**PROMPT:** An exact copy of the data is needed, one that excludes all pictures.

**Plain-text document sources:**

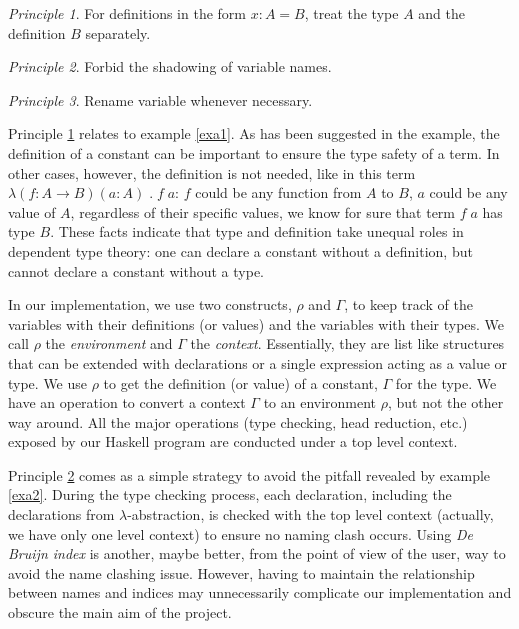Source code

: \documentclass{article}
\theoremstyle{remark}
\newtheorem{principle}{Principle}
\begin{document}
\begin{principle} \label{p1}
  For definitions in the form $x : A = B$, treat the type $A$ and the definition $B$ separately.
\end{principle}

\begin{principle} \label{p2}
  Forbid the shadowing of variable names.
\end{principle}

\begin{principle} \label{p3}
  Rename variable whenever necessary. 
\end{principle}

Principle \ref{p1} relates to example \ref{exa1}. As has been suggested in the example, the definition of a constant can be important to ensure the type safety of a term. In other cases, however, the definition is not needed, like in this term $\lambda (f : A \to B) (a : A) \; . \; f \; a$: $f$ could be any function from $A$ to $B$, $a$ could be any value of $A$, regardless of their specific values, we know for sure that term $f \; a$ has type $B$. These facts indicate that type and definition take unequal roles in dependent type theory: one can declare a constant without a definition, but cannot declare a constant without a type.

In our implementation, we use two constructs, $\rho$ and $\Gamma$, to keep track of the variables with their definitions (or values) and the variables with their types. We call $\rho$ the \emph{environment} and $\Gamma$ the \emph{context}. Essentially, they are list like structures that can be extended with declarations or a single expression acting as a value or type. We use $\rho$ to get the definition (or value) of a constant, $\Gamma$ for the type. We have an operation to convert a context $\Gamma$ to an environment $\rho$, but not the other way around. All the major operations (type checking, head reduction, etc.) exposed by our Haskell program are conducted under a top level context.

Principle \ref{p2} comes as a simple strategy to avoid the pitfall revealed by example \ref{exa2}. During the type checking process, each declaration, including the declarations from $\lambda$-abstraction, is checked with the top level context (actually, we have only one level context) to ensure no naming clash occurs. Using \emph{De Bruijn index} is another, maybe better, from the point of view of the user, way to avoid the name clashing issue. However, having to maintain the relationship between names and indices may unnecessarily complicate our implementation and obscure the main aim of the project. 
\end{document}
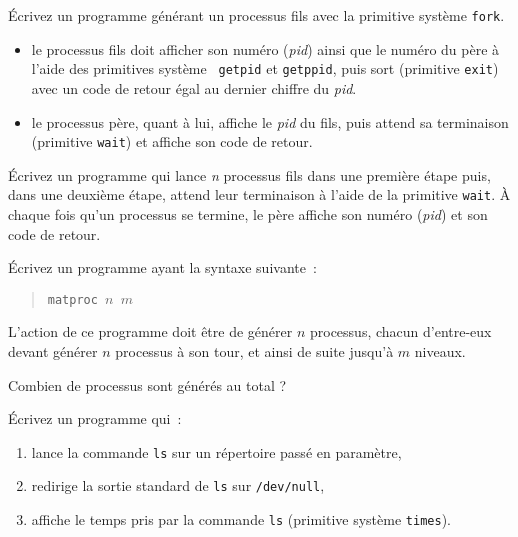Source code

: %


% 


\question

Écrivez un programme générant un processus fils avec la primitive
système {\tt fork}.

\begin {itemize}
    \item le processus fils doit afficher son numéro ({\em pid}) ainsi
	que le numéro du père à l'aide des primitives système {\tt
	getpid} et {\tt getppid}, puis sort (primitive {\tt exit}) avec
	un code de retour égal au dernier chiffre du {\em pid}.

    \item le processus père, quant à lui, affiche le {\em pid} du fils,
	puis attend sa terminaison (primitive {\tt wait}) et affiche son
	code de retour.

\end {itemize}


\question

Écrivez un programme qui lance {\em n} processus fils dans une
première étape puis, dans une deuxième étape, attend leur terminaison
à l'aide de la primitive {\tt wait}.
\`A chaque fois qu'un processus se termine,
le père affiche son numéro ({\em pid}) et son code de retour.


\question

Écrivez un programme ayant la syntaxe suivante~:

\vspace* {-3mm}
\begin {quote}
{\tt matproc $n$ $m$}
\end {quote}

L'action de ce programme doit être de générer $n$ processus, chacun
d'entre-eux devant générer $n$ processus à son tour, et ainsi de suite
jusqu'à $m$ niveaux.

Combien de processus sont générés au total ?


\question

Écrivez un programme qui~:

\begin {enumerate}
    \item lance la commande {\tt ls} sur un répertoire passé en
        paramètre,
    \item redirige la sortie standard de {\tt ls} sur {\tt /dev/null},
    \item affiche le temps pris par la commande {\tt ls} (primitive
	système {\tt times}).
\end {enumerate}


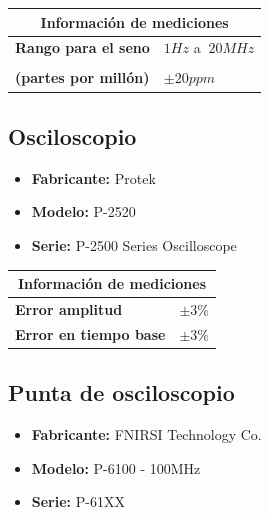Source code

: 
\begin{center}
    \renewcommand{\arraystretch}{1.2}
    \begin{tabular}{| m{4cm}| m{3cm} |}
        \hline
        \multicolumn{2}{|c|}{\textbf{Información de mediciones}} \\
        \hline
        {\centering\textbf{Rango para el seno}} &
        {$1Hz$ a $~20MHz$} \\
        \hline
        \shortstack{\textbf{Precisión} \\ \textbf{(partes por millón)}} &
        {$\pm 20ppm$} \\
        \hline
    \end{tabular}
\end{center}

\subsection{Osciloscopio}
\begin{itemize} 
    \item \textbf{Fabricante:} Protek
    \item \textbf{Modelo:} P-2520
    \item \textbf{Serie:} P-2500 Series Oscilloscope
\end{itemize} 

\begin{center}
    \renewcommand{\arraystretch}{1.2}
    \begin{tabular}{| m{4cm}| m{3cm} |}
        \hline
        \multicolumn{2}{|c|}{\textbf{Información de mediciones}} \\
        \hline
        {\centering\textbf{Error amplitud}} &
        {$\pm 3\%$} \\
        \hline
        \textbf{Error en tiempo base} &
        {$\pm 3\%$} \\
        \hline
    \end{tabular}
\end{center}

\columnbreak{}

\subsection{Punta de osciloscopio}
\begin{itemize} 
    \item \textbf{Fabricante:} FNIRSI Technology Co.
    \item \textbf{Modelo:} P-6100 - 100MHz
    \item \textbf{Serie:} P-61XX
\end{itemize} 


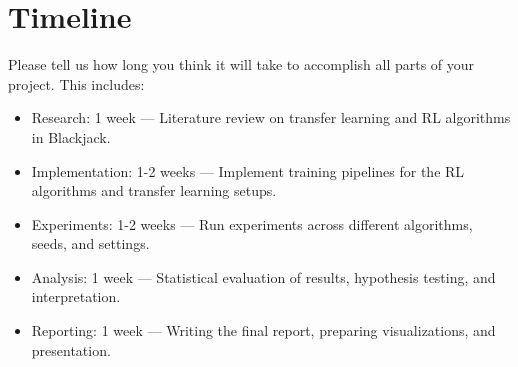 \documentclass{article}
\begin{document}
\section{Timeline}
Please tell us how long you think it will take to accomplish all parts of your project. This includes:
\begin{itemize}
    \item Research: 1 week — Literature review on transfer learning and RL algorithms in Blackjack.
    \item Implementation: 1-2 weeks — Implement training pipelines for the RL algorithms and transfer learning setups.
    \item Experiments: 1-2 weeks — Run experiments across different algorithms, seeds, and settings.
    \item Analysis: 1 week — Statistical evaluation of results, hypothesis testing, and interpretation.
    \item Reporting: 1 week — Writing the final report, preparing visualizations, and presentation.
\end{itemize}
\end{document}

**REPLY:**
Source code

: \documentclass{article}
\theoremstyle{remark}
\newtheorem{principle}{Principle}
\begin{document}
\begin{principle} \label{p1}
  For definitions in the form $x : A = B$, treat the type $A$ and the definition $B$ separately.
\end{principle}

\begin{principle} \label{p2}
  Forbid the shadowing of variable names.
\end{principle}

\begin{principle} \label{p3}
  Rename variable whenever necessary. 
\end{principle}

Principle \ref{p1} relates to example \ref{exa1}. As has been suggested in the example, the definition of a constant can be important to ensure the type safety of a term. In other cases, however, the definition is not needed, like in this term $\lambda (f : A \to B) (a : A) \; . \; f \; a$: $f$ could be any function from $A$ to $B$, $a$ could be any value of $A$, regardless of their specific values, we know for sure that term $f \; a$ has type $B$. These facts indicate that type and definition take unequal roles in dependent type theory: one can declare a constant without a definition, but cannot declare a constant without a type.

In our implementation, we use two constructs, $\rho$ and $\Gamma$, to keep track of the variables with their definitions (or values) and the variables with their types. We call $\rho$ the \emph{environment} and $\Gamma$ the \emph{context}. Essentially, they are list like structures that can be extended with declarations or a single expression acting as a value or type. We use $\rho$ to get the definition (or value) of a constant, $\Gamma$ for the type. We have an operation to convert a context $\Gamma$ to an environment $\rho$, but not the other way around. All the major operations (type checking, head reduction, etc.) exposed by our Haskell program are conducted under a top level context.

Principle \ref{p2} comes as a simple strategy to avoid the pitfall revealed by example \ref{exa2}. During the type checking process, each declaration, including the declarations from $\lambda$-abstraction, is checked with the top level context (actually, we have only one level context) to ensure no naming clash occurs. Using \emph{De Bruijn index} is another, maybe better, from the point of view of the user, way to avoid the name clashing issue. However, having to maintain the relationship between names and indices may unnecessarily complicate our implementation and obscure the main aim of the project. 
\end{document}
Source code

: %


% 


\question

Écrivez un programme générant un processus fils avec la primitive
système {\tt fork}.

\begin {itemize}
    \item le processus fils doit afficher son numéro ({\em pid}) ainsi
	que le numéro du père à l'aide des primitives système {\tt
	getpid} et {\tt getppid}, puis sort (primitive {\tt exit}) avec
	un code de retour égal au dernier chiffre du {\em pid}.

    \item le processus père, quant à lui, affiche le {\em pid} du fils,
	puis attend sa terminaison (primitive {\tt wait}) et affiche son
	code de retour.

\end {itemize}


\question

Écrivez un programme qui lance {\em n} processus fils dans une
première étape puis, dans une deuxième étape, attend leur terminaison
à l'aide de la primitive {\tt wait}.
\`A chaque fois qu'un processus se termine,
le père affiche son numéro ({\em pid}) et son code de retour.


\question

Écrivez un programme ayant la syntaxe suivante~:

\vspace* {-3mm}
\begin {quote}
{\tt matproc $n$ $m$}
\end {quote}

L'action de ce programme doit être de générer $n$ processus, chacun
d'entre-eux devant générer $n$ processus à son tour, et ainsi de suite
jusqu'à $m$ niveaux.

Combien de processus sont générés au total ?


\question

Écrivez un programme qui~:

\begin {enumerate}
    \item lance la commande {\tt ls} sur un répertoire passé en
        paramètre,
    \item redirige la sortie standard de {\tt ls} sur {\tt /dev/null},
    \item affiche le temps pris par la commande {\tt ls} (primitive
	système {\tt times}).
\end {enumerate}


Source code

: 
\begin{center}
    \renewcommand{\arraystretch}{1.2}
    \begin{tabular}{| m{4cm}| m{3cm} |}
        \hline
        \multicolumn{2}{|c|}{\textbf{Información de mediciones}} \\
        \hline
        {\centering\textbf{Rango para el seno}} &
        {$1Hz$ a $~20MHz$} \\
        \hline
        \shortstack{\textbf{Precisión} \\ \textbf{(partes por millón)}} &
        {$\pm 20ppm$} \\
        \hline
    \end{tabular}
\end{center}

\subsection{Osciloscopio}
\begin{itemize} 
    \item \textbf{Fabricante:} Protek
    \item \textbf{Modelo:} P-2520
    \item \textbf{Serie:} P-2500 Series Oscilloscope
\end{itemize} 

\begin{center}
    \renewcommand{\arraystretch}{1.2}
    \begin{tabular}{| m{4cm}| m{3cm} |}
        \hline
        \multicolumn{2}{|c|}{\textbf{Información de mediciones}} \\
        \hline
        {\centering\textbf{Error amplitud}} &
        {$\pm 3\%$} \\
        \hline
        \textbf{Error en tiempo base} &
        {$\pm 3\%$} \\
        \hline
    \end{tabular}
\end{center}

\columnbreak{}

\subsection{Punta de osciloscopio}
\begin{itemize} 
    \item \textbf{Fabricante:} FNIRSI Technology Co.
    \item \textbf{Modelo:} P-6100 - 100MHz
    \item \textbf{Serie:} P-61XX
\end{itemize} 


 \documentclass{article}
\begin{document}
\section{Timeline}
Please tell us how long you think it will take to accomplish all parts of your project. This includes:
\begin{itemize}
    \item Research: 1 week — Literature review on transfer learning and RL algorithms in Blackjack.
    \item Implementation: 1-2 weeks — Implement training pipelines for the RL algorithms and transfer learning setups.
    \item Experiments: 1-2 weeks — Run experiments across different algorithms, seeds, and settings.
    \item Analysis: 1 week — Statistical evaluation of results, hypothesis testing, and interpretation.
    \item Reporting: 1 week — Writing the final report, preparing visualizations, and presentation.
\end{itemize}
\end{document}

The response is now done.